Der Kanton Zug prüft für die Asylbewerber ein Beschäftigungsmodell. Die Unterkunft wird während 24 Stunden bewacht. Für die Aufsicht und Betreuung der Asylbewerber ist das kantonale Sozialamt zuständig.

HINWEIS: Die Anwohner wurden mit einem Schreiben bereits informiert. Am 19. August um 19.30 Uhr findet im Pfarreisaal eine öffentliche Informationsveranstaltung statt.

Asylpraxis: Das macht der Kanton Zug

Die Regierung hat in den vergangenen Monaten auch andere Standorte für den Betrieb einer temporären Notunterkunft evaluiert. Die Kosten und Investitionen wären jedoch wesentlich höher ausgefallen als für die Zivilschutzanlage in Cham, die bereits im Jahre 2009 als Asylunterkunft diente.

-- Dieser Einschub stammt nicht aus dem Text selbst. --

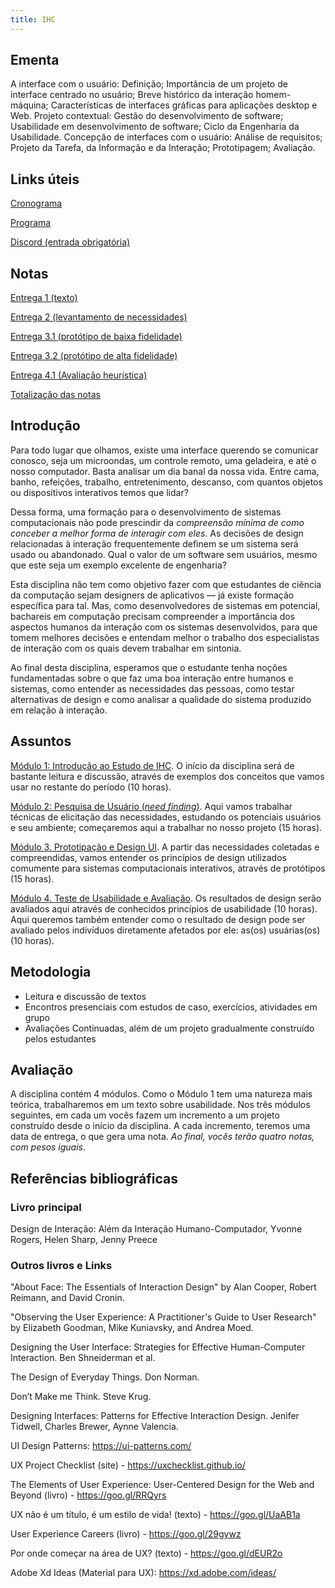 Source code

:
 ```yaml
---
title: IHC
---
```


## Ementa

A interface com o usuário: Definição; Importância de um projeto de interface centrado no usuário; Breve histórico da interação homem-máquina; Características de interfaces gráficas para aplicações desktop e Web. Projeto contextual: Gestão do desenvolvimento de software; Usabilidade em desenvolvimento de software; Ciclo da Engenharia da Usabilidade. Concepção de interfaces com o usuário: Análise de requisitos; Projeto da Tarefa, da Informação e da Interação; Prototipagem; Avaliação.

## Links úteis

[Cronograma](https://docs.google.com/spreadsheets/d/10Jovj7URt9Q6aIHdESjQioUZJTelGmT-etDyIx39A7k/edit?usp=sharing)

[Programa](https://docs.google.com/document/d/1Uo8nDViCAQhX3UQyS34E2W4gjCmccMMBQsv5OcW5SyI/edit?usp=sharing)

[Discord (entrada obrigatória)](https://discord.gg/NTKnTk6GJ) 

## Notas

[Entrega 1 (texto)](https://docs.google.com/spreadsheets/d/e/2PACX-1vTmcGNn0hmY1of8zXQv8Ooz-lHX9DGq3bjOHPs3oYsS7YYh08s18AycMXcjWXOyAs56Z2H4fghmPI2u/pubhtml?gid=144167870&single=true)

[Entrega 2 (levantamento de necessidades)](https://docs.google.com/spreadsheets/d/e/2PACX-1vQ51p8ue0p5J2-pQic_c3sqfR74nXtjhAPiTBjtDPYfNl95TLN2BxU6_-j1b9svN-JvOwEns05_Rzvw/pubhtml?gid=795536843&single=true)

[Entrega 3.1 (protótipo de baixa fidelidade)](https://docs.google.com/spreadsheets/d/e/2PACX-1vSlmI5iAvi0R1ErMBZKUIPb1B3tqSTamRJsyJpIlGqBz9kh-iCgAyaiAJkpSD0Y6ZZ_ZxIPYGvxoZ40/pubhtml?gid=1166636786&single=true)

[Entrega 3.2 (protótipo de alta fidelidade)](https://docs.google.com/spreadsheets/d/e/2PACX-1vTUiAMhwxQtso968pmzLj8gKnqCMwXgFl0DboT_2YDkUxbjk6So6cBEIDhjI30vZsDkULs63yjrfT1X/pubhtml?gid=261416141&single=true)

[Entrega 4.1 (Avaliação heurística)](https://docs.google.com/spreadsheets/d/e/2PACX-1vRJnk1b9-7wWFF1lQD3Gj_kMxsvvm27yw3hQZMFrn6AHbquMy6R4NoYFyzDVGT9aVxybxawMyMuCZE7/pubhtml?gid=1098742572&single=true)

[Totalização das notas](https://docs.google.com/spreadsheets/d/e/2PACX-1vSk3v-IIEpF8Z6MSZKANipcg9sFqTKQw0K2mLKAlpzTCbtAMIxa6z9MfBBMizXq6IyfA81XofHHyTsR/pubhtml?gid=0&single=true)


## Introdução

Para todo lugar que olhamos, existe uma interface querendo se comunicar conosco, seja um microondas, um controle remoto, uma geladeira, e até o nosso computador. Basta analisar um dia banal da nossa vida. Entre cama, banho, refeições, trabalho, entretenimento, descanso, com quantos objetos ou dispositivos interativos temos que lidar? 

Dessa forma, uma formação para o desenvolvimento de sistemas computacionais não pode prescindir da *compreensão mínima de como conceber a melhor forma de interagir com eles*. As decisões de design relacionadas à interação frequentemente definem se um sistema será usado ou abandonado. Qual o valor de um software sem usuários, mesmo que este seja um exemplo excelente de engenharia?

Esta disciplina não tem como objetivo fazer com que estudantes de ciência da computação sejam designers de aplicativos — já existe formação específica para tal. Mas, como desenvolvedores de sistemas em potencial, bachareis em computação precisam compreender a importância dos aspectos humanos da interação com os sistemas desenvolvidos, para que tomem melhores decisões e entendam melhor o trabalho dos especialistas de interação com os quais devem trabalhar em sintonia.

Ao final desta disciplina, esperamos que o estudante tenha noções fundamentadas sobre o que faz uma boa interação entre humanos e sistemas, como entender as necessidades das pessoas, como testar alternativas de design e como analisar a qualidade do sistema produzido em relação à interação.


## Assuntos

[Módulo 1: Introdução ao Estudo de IHC](https://tiagomassoni.github.io/ihc-texts/modulo1.html). O início da disciplina será de bastante leitura e discussão, através de exemplos dos conceitos que vamos usar no restante do período (10 horas).

[Módulo 2: Pesquisa de Usuário (*need finding*)](https://tiagomassoni.github.io/ihc-texts/modulo2.html). Aqui vamos trabalhar técnicas de elicitação das necessidades, estudando os potenciais usuários e seu ambiente; começaremos aqui a trabalhar no nosso projeto (15 horas).

[Módulo 3. Prototipação e Design UI](https://tiagomassoni.github.io/ihc-texts/modulo3.html). A partir das necessidades coletadas e compreendidas, vamos entender os princípios de design utilizados comumente para sistemas computacionais interativos, através de protótipos (15 horas).

[Módulo 4. Teste de Usabilidade e Avaliação](https://tiagomassoni.github.io/ihc-texts/modulo4.html). Os resultados de design serão avaliados aqui através de conhecidos princípios de usabilidade (10 horas). Aqui queremos também entender como o resultado de design pode ser avaliado pelos indivíduos diretamente afetados por ele: as(os) usuárias(os) (10 horas).


## Metodologia

* Leitura e discussão de textos
* Encontros presenciais com estudos de caso, exercícios, atividades em grupo
* Avaliações Continuadas, além de um projeto gradualmente construído pelos estudantes


## Avaliação

A disciplina contém 4 módulos. Como o Módulo 1 tem uma natureza mais teórica, trabalharemos em um texto sobre usabilidade. Nos três módulos seguintes, em cada um vocês fazem um incremento a um projeto construído desde o início da disciplina. A cada incremento, teremos uma data de entrega, o que gera uma nota. *Ao final, vocês terão quatro notas, com pesos iguais*.


## Referências bibliográficas

### Livro principal

Design de Interação: Além da Interação Humano-Computador, Yvonne Rogers, Helen Sharp, Jenny Preece

### Outros livros e Links

"About Face: The Essentials of Interaction Design" by Alan Cooper, Robert Reimann, and David Cronin.

"Observing the User Experience: A Practitioner's Guide to User Research" by Elizabeth Goodman, Mike Kuniavsky, and Andrea Moed.

Designing the User Interface: Strategies for Effective Human-Computer Interaction. Ben Shneiderman et al.

The Design of Everyday Things. Don Norman.

Don’t Make me Think. Steve Krug.

Designing Interfaces: Patterns for Effective Interaction Design. Jenifer Tidwell, Charles Brewer, Aynne Valencia.

UI Design Patterns: https://ui-patterns.com/

UX Project Checklist (site) - https://uxchecklist.github.io/

The Elements of User Experience: User-Centered Design for the Web and Beyond (livro) - https://goo.gl/RRQyrs

UX não é um título, é um estilo de vida! (texto) - https://goo.gl/UaAB1a

User Experience Careers (livro) - https://goo.gl/29gywz

Por onde começar na área de UX? (texto) - https://goo.gl/dEUR2o

Adobe Xd Ideas (Material para UX): https://xd.adobe.com/ideas/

Der Kanton versucht auf allen möglichen Kanälen passende Unterkunftsmöglichkeiten für die dem Kanton Zug zugewiesenen Asylbewerber zu finden. Aus diesem Grund hat die Direktion des Innern Mitte Juli alle im Kanton Zug domizilierten Religionsgemeinschaften, die Landeskirchen sowie die Klöster angeschrieben (wir berichteten). Zusätzlich prüft der Regierungsrat als längerfristige Option die Realisierung von Container-Wohnsiedlungen.